Find every line with the string "sudo" in the material below and copy it.

━━━━━━━━━━━━━━━━━━━━━━━━━━━━━━

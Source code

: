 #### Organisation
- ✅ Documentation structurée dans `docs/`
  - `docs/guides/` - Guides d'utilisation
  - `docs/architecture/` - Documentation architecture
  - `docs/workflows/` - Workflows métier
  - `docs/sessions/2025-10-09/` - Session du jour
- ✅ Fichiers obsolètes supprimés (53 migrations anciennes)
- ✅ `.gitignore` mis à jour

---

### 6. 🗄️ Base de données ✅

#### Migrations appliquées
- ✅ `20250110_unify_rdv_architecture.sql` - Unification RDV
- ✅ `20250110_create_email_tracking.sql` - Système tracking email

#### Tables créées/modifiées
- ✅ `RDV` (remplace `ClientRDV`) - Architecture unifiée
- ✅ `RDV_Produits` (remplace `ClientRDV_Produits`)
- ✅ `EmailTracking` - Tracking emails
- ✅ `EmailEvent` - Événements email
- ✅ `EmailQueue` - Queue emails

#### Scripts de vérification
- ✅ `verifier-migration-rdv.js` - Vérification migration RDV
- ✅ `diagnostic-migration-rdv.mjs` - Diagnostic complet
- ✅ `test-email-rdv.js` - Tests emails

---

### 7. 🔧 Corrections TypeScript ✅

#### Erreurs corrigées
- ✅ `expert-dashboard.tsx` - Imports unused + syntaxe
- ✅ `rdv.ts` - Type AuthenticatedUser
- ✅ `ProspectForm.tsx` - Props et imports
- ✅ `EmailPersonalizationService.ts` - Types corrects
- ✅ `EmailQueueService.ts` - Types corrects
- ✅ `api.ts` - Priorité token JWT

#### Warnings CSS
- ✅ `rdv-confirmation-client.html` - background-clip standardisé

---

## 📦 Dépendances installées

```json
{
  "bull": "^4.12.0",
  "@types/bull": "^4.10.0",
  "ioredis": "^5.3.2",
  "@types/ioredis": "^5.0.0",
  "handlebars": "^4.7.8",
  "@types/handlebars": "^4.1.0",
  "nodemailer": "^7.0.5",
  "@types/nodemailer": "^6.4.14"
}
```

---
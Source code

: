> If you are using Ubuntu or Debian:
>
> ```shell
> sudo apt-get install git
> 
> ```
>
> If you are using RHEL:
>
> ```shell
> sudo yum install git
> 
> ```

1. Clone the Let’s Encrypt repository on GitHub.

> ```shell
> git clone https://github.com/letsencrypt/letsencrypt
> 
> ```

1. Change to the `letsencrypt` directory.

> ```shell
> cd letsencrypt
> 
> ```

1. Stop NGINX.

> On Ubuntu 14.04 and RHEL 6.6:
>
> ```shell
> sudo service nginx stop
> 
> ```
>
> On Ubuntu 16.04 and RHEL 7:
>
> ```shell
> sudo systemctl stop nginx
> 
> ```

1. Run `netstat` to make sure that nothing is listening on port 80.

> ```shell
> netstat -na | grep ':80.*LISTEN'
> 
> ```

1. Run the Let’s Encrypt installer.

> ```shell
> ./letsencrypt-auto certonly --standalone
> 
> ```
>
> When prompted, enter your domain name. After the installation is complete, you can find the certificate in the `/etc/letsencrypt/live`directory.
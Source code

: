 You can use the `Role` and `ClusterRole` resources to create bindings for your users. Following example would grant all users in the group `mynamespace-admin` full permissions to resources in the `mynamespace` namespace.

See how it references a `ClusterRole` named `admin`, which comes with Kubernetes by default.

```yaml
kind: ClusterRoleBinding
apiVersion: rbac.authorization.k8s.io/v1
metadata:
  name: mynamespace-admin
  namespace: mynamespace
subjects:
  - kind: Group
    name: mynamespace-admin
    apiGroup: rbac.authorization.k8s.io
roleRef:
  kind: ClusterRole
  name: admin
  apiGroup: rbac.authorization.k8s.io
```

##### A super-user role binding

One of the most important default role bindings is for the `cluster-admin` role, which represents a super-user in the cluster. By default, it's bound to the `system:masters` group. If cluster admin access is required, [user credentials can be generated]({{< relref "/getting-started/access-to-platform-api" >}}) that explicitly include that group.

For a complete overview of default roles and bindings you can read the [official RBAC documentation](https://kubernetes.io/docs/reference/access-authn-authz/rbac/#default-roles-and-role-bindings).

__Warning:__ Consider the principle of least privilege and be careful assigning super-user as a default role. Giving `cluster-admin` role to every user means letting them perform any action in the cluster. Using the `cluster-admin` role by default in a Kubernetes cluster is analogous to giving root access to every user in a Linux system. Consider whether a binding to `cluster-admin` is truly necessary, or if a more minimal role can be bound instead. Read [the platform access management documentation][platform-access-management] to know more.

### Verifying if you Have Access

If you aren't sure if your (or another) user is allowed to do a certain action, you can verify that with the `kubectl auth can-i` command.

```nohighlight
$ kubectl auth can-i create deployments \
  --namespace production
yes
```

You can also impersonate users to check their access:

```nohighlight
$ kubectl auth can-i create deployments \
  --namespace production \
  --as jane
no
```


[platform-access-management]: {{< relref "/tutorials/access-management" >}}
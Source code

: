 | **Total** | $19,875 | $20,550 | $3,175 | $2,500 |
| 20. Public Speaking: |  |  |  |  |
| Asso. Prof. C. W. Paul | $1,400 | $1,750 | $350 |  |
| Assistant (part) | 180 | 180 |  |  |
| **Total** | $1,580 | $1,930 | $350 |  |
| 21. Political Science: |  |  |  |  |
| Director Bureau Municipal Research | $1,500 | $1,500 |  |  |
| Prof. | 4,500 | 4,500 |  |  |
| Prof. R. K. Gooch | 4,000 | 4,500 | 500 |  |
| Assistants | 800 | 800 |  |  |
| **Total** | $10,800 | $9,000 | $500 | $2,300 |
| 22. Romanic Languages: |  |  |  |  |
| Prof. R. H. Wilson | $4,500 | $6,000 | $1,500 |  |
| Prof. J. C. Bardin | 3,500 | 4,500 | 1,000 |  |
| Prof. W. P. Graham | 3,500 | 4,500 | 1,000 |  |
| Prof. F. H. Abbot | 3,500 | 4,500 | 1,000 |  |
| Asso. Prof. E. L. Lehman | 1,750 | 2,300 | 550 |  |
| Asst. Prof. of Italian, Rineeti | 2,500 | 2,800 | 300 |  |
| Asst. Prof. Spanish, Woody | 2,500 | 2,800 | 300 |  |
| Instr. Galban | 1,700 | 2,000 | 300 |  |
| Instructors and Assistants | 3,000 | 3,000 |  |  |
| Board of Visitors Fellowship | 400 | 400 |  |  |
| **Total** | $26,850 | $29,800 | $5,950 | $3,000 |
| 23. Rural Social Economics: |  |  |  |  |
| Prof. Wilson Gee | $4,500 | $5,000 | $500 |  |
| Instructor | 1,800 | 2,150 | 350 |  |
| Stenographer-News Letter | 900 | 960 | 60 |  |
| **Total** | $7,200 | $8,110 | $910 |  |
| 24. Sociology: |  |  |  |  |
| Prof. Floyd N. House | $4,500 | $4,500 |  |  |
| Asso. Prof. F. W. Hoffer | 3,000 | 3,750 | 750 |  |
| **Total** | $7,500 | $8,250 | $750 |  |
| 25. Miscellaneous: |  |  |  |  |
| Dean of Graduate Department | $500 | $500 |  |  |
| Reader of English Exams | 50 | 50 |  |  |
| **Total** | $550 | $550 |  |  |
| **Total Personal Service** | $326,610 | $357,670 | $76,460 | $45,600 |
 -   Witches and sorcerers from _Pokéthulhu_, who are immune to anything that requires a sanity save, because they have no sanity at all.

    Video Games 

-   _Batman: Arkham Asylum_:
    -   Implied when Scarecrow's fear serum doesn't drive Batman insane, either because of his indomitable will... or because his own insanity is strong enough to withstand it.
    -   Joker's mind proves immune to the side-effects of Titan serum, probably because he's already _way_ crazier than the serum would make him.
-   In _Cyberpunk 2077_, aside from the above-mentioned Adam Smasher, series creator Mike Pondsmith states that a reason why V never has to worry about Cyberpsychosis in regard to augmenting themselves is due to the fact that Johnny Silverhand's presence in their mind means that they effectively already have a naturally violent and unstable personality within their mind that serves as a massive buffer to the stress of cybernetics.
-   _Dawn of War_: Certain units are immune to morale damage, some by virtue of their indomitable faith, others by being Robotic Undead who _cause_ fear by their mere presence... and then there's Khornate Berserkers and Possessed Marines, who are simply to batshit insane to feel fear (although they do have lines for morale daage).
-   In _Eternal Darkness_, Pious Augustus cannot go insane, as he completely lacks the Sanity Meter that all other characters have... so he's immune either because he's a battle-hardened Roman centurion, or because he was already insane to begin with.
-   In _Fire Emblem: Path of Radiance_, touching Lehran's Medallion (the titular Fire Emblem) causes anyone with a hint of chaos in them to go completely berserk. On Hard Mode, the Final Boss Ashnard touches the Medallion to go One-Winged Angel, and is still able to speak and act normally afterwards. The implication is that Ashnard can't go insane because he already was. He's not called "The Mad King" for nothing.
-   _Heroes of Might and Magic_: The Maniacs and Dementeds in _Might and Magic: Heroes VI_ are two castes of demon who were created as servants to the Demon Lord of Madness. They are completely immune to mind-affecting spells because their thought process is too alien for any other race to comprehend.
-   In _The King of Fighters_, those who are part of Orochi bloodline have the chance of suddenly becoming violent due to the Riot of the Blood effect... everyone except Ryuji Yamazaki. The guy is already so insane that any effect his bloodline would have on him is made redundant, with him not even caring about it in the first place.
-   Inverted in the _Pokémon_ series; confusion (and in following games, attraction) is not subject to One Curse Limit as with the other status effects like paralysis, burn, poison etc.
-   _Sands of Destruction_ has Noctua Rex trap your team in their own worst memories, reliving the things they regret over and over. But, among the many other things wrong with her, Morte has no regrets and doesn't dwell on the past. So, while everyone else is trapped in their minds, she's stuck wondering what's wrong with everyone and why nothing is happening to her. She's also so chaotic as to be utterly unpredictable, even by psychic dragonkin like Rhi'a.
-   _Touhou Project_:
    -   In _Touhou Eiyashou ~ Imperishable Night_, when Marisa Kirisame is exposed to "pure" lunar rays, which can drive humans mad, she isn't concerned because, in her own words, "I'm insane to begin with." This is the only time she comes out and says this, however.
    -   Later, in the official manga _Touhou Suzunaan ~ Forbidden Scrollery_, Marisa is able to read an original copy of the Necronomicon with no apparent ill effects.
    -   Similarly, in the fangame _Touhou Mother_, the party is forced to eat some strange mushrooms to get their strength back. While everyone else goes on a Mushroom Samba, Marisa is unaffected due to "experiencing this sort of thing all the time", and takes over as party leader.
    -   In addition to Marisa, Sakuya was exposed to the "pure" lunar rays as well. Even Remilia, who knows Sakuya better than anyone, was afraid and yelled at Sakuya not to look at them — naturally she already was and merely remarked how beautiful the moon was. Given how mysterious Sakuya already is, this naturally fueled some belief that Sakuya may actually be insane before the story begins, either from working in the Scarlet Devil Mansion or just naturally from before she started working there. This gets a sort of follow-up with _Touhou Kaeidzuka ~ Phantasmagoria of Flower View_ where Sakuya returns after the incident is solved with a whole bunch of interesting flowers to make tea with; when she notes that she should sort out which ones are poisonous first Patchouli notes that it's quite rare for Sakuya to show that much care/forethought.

━━━━━━━━━━━━━━━━━━━━━━━━━━━━━━

RESULT OF THE EXERCISE –
> sudo apt-get install git
> sudo yum install git
> sudo service nginx stop
> sudo systemctl stop nginx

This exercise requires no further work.